Repeat the lines below exactly as written, please, from the line with "- [謠言終結站》網傳收不到選舉公報 中選會：不實謠言將究責" to the line with "- [中選會：選舉公報依法投票日2日前送達| 即時要聞", both lines included, and no others.

Stored data:
#####

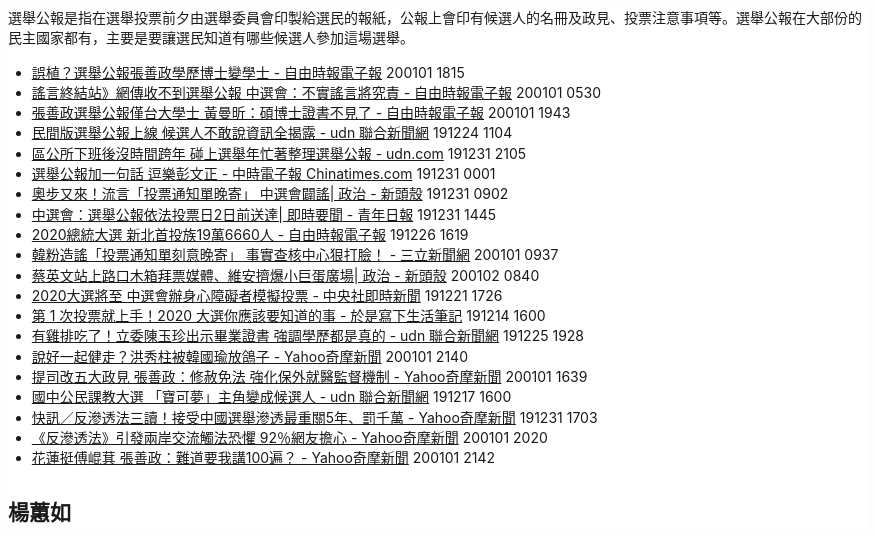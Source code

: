 選舉公報是指在選舉投票前夕由選舉委員會印製給選民的報紙，公報上會印有候選人的名冊及政見、投票注意事項等。選舉公報在大部份的民主國家都有，主要是要讓選民知道有哪些候選人參加這場選舉。
- [誤植？選舉公報張善政學歷博士變學士 - 自由時報電子報](https://news.ltn.com.tw/news/politics/breakingnews/3026896 "誤植？選舉公報張善政學歷博士變學士 - 自由時報電子報") 200101 1815
- [謠言終結站》網傳收不到選舉公報 中選會：不實謠言將究責 - 自由時報電子報](https://news.ltn.com.tw/news/politics/paper/1342987 "謠言終結站》網傳收不到選舉公報 中選會：不實謠言將究責 - 自由時報電子報") 200101 0530
- [張善政選舉公報僅台大學士 黃曼昕：碩博士證書不見了 - 自由時報電子報](https://news.ltn.com.tw/news/politics/breakingnews/3027032 "張善政選舉公報僅台大學士 黃曼昕：碩博士證書不見了 - 自由時報電子報") 200101 1943
- [民間版選舉公報上線 候選人不敢說資訊全揭露 - udn 聯合新聞網](https://udn.com/news/story/6656/4245310 "民間版選舉公報上線 候選人不敢說資訊全揭露 - udn 聯合新聞網") 191224 1104
- [區公所下班後沒時間跨年 碰上選舉年忙著整理選舉公報 - udn.com](https://udn.com/news/story/7324/4260504 "區公所下班後沒時間跨年 碰上選舉年忙著整理選舉公報 - udn.com") 191231 2105
- [選舉公報加一句話 逗樂彭文正 - 中時電子報 Chinatimes.com](https://www.chinatimes.com/realtimenews/20191231000016-260407 "選舉公報加一句話 逗樂彭文正 - 中時電子報 Chinatimes.com") 191231 0001
- [奧步又來！流言「投票通知單晚寄」 中選會闢謠| 政治 - 新頭殼](https://newtalk.tw/news/view/2019-12-31/347800 "奧步又來！流言「投票通知單晚寄」 中選會闢謠| 政治 - 新頭殼") 191231 0902
- [中選會：選舉公報依法投票日2日前送達| 即時要聞 - 青年日報](https://www.ydn.com.tw/News/365961 "中選會：選舉公報依法投票日2日前送達| 即時要聞 - 青年日報") 191231 1445
- [2020總統大選 新北首投族19萬6660人 - 自由時報電子報](https://news.ltn.com.tw/news/politics/breakingnews/3021237 "2020總統大選 新北首投族19萬6660人 - 自由時報電子報") 191226 1619
- [韓粉造謠「投票通知單刻意晚寄」 事實查核中心狠打臉！ - 三立新聞網](https://www.setn.com/News.aspx?NewsID=664263 "韓粉造謠「投票通知單刻意晚寄」 事實查核中心狠打臉！ - 三立新聞網") 200101 0937
- [蔡英文站上路口木箱拜票媒體、維安擠爆小巨蛋廣場| 政治 - 新頭殼](https://newtalk.tw/news/view/2020-01-02/348629 "蔡英文站上路口木箱拜票媒體、維安擠爆小巨蛋廣場| 政治 - 新頭殼") 200102 0840
- [2020大選將至 中選會辦身心障礙者模擬投票 - 中央社即時新聞](https://www.cna.com.tw/news/aipl/201912210159.aspx "2020大選將至 中選會辦身心障礙者模擬投票 - 中央社即時新聞") 191221 1726
- [第 1 次投票就上手！2020 大選你應該要知道的事 - 於是寫下生活筆記](https://yuslife.cc/life/2020-vote/ "第 1 次投票就上手！2020 大選你應該要知道的事 - 於是寫下生活筆記") 191214 1600
- [有雞排吃了！立委陳玉珍出示畢業證書 強調學歷都是真的 - udn 聯合新聞網](https://udn.com/news/story/7327/4248910 "有雞排吃了！立委陳玉珍出示畢業證書 強調學歷都是真的 - udn 聯合新聞網") 191225 1928
- [說好一起健走？洪秀柱被韓國瑜放鴿子 - Yahoo奇摩新聞](https://tw.news.yahoo.com/video/%E8%AA%AA%E5%A5%BD-%E8%B5%B7%E5%81%A5%E8%B5%B0-%E6%B4%AA%E7%A7%80%E6%9F%B1%E8%A2%AB%E9%9F%93%E5%9C%8B%E7%91%9C%E6%94%BE%E9%B4%BF%E5%AD%90-134008039.html "說好一起健走？洪秀柱被韓國瑜放鴿子 - Yahoo奇摩新聞") 200101 2140
- [提司改五大政見 張善政：修赦免法 強化保外就醫監督機制 - Yahoo奇摩新聞](https://tw.news.yahoo.com/%E6%8F%90%E5%8F%B8%E6%94%B9%E4%BA%94%E5%A4%A7%E6%94%BF%E8%A6%8B-%E5%BC%B5%E5%96%84%E6%94%BF-%E4%BF%AE%E8%B5%A6%E5%85%8D%E6%B3%95-%E5%BC%B7%E5%8C%96%E4%BF%9D%E5%A4%96%E5%B0%B1%E9%86%AB%E7%9B%A3%E7%9D%A3%E6%A9%9F%E5%88%B6-083959396.html "提司改五大政見 張善政：修赦免法 強化保外就醫監督機制 - Yahoo奇摩新聞") 200101 1639
- [國中公民課教大選 「寶可夢」主角變成候選人 - udn 聯合新聞網](https://udn.com/news/story/6885/4232221 "國中公民課教大選 「寶可夢」主角變成候選人 - udn 聯合新聞網") 191217 1600
- [快訊／反滲透法三讀！接受中國選舉滲透最重關5年、罰千萬 - Yahoo奇摩新聞](https://tw.news.yahoo.com/%E5%BF%AB%E8%A8%8A-%E5%8F%8D%E6%BB%B2%E9%80%8F%E6%B3%95%E4%B8%89%E8%AE%80-%E6%8E%A5%E5%8F%97%E4%B8%AD%E5%9C%8B%E9%81%B8%E8%88%89%E6%BB%B2%E9%80%8F%E6%9C%80%E9%87%8D%E9%97%9C5%E5%B9%B4-%E7%BD%B0%E5%8D%83%E8%90%AC-073848121.html "快訊／反滲透法三讀！接受中國選舉滲透最重關5年、罰千萬 - Yahoo奇摩新聞") 191231 1703
- [《反滲透法》引發兩岸交流觸法恐懼 92％網友擔心 - Yahoo奇摩新聞](https://tw.news.yahoo.com/%E5%8F%8D%E6%BB%B2%E9%80%8F%E6%B3%95-%E5%BC%95%E7%99%BC%E5%85%A9%E5%B2%B8%E4%BA%A4%E6%B5%81%E8%A7%B8%E6%B3%95%E6%81%90%E6%87%BC-92-%E7%B6%B2%E5%8F%8B%E6%93%94%E5%BF%83-122041590.html "《反滲透法》引發兩岸交流觸法恐懼 92％網友擔心 - Yahoo奇摩新聞") 200101 2020
- [花蓮挺傅崐萁 張善政：難道要我講100遍？ - Yahoo奇摩新聞](https://tw.news.yahoo.com/video/%E8%8A%B1%E8%93%AE%E6%8C%BA%E5%82%85%E5%B4%90%E8%90%81-%E5%BC%B5%E5%96%84%E6%94%BF-%E9%9B%A3%E9%81%93%E8%A6%81%E6%88%91%E8%AC%9B100%E9%81%8D-134241912.html "花蓮挺傅崐萁 張善政：難道要我講100遍？ - Yahoo奇摩新聞") 200101 2142

## 楊蕙如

#####

■ **Answer space**
- [謠言終結站》網傳收不到選舉公報 中選會：不實謠言將究責 - 自由時報電子報](https://news.ltn.com.tw/news/politics/paper/1342987 "謠言終結站》網傳收不到選舉公報 中選會：不實謠言將究責 - 自由時報電子報") 200101 0530
- [張善政選舉公報僅台大學士 黃曼昕：碩博士證書不見了 - 自由時報電子報](https://news.ltn.com.tw/news/politics/breakingnews/3027032 "張善政選舉公報僅台大學士 黃曼昕：碩博士證書不見了 - 自由時報電子報") 200101 1943
- [民間版選舉公報上線 候選人不敢說資訊全揭露 - udn 聯合新聞網](https://udn.com/news/story/6656/4245310 "民間版選舉公報上線 候選人不敢說資訊全揭露 - udn 聯合新聞網") 191224 1104
- [區公所下班後沒時間跨年 碰上選舉年忙著整理選舉公報 - udn.com](https://udn.com/news/story/7324/4260504 "區公所下班後沒時間跨年 碰上選舉年忙著整理選舉公報 - udn.com") 191231 2105
- [選舉公報加一句話 逗樂彭文正 - 中時電子報 Chinatimes.com](https://www.chinatimes.com/realtimenews/20191231000016-260407 "選舉公報加一句話 逗樂彭文正 - 中時電子報 Chinatimes.com") 191231 0001
- [奧步又來！流言「投票通知單晚寄」 中選會闢謠| 政治 - 新頭殼](https://newtalk.tw/news/view/2019-12-31/347800 "奧步又來！流言「投票通知單晚寄」 中選會闢謠| 政治 - 新頭殼") 191231 0902
- [中選會：選舉公報依法投票日2日前送達| 即時要聞 - 青年日報](https://www.ydn.com.tw/News/365961 "中選會：選舉公報依法投票日2日前送達| 即時要聞 - 青年日報") 191231 1445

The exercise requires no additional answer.